» **Task input**:

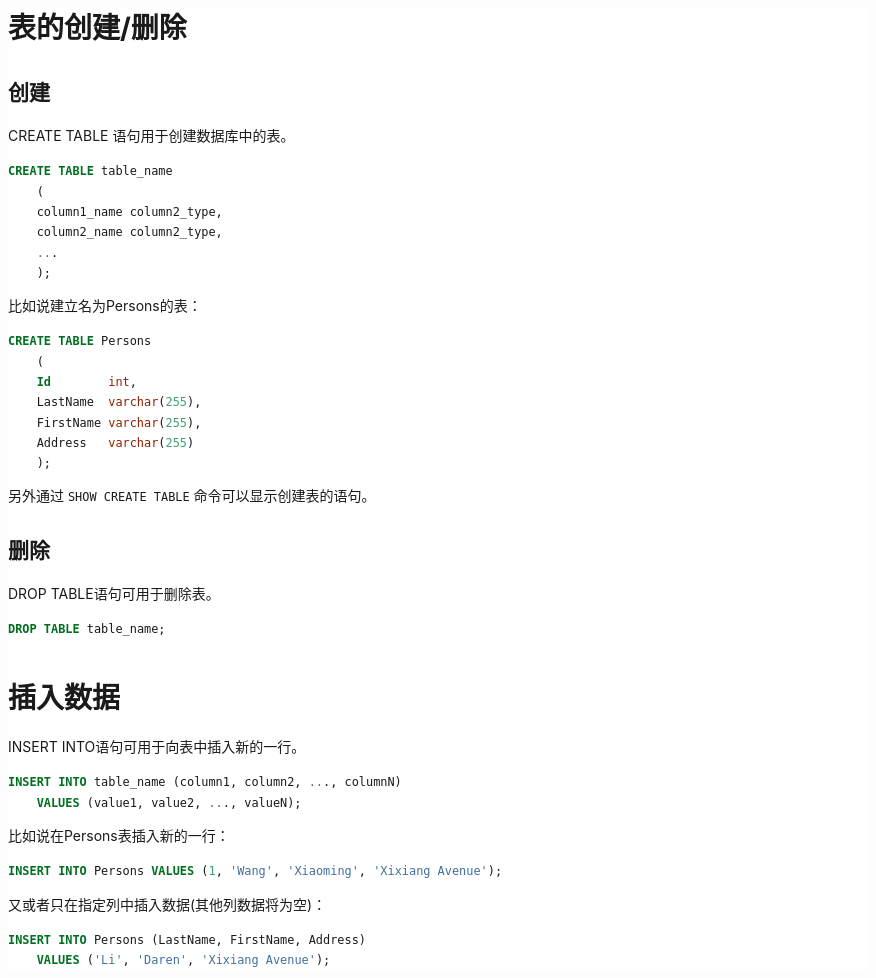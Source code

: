 # 表的创建/删除

## 创建

CREATE TABLE 语句用于创建数据库中的表。

``` {.sql org-language="sqlite"}
CREATE TABLE table_name
    (
    column1_name column2_type,
    column2_name column2_type,
    ...
    );
```

比如说建立名为Persons的表：

``` {.sql org-language="sqlite"}
CREATE TABLE Persons
    (
    Id        int,
    LastName  varchar(255),
    FirstName varchar(255),
    Address   varchar(255)
    );
```

另外通过 `SHOW CREATE TABLE` 命令可以显示创建表的语句。  

## 删除

DROP TABLE语句可用于删除表。

``` {.sql org-language="sqlite"}
DROP TABLE table_name;
```

# 插入数据

INSERT INTO语句可用于向表中插入新的一行。

``` {.sql org-language="sqlite"}
INSERT INTO table_name (column1, column2, ..., columnN)
    VALUES (value1, value2, ..., valueN);
```

比如说在Persons表插入新的一行：

``` {.sql org-language="sqlite"}
INSERT INTO Persons VALUES (1, 'Wang', 'Xiaoming', 'Xixiang Avenue');
```

又或者只在指定列中插入数据(其他列数据将为空)：

``` {.sql org-language="sqlite"}
INSERT INTO Persons (LastName, FirstName, Address)
    VALUES ('Li', 'Daren', 'Xixiang Avenue');
```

» **Your task**:
Every line of the records above that contains the word "FirstName" should be counted, and only the total given.

» **Reply to the task**:
2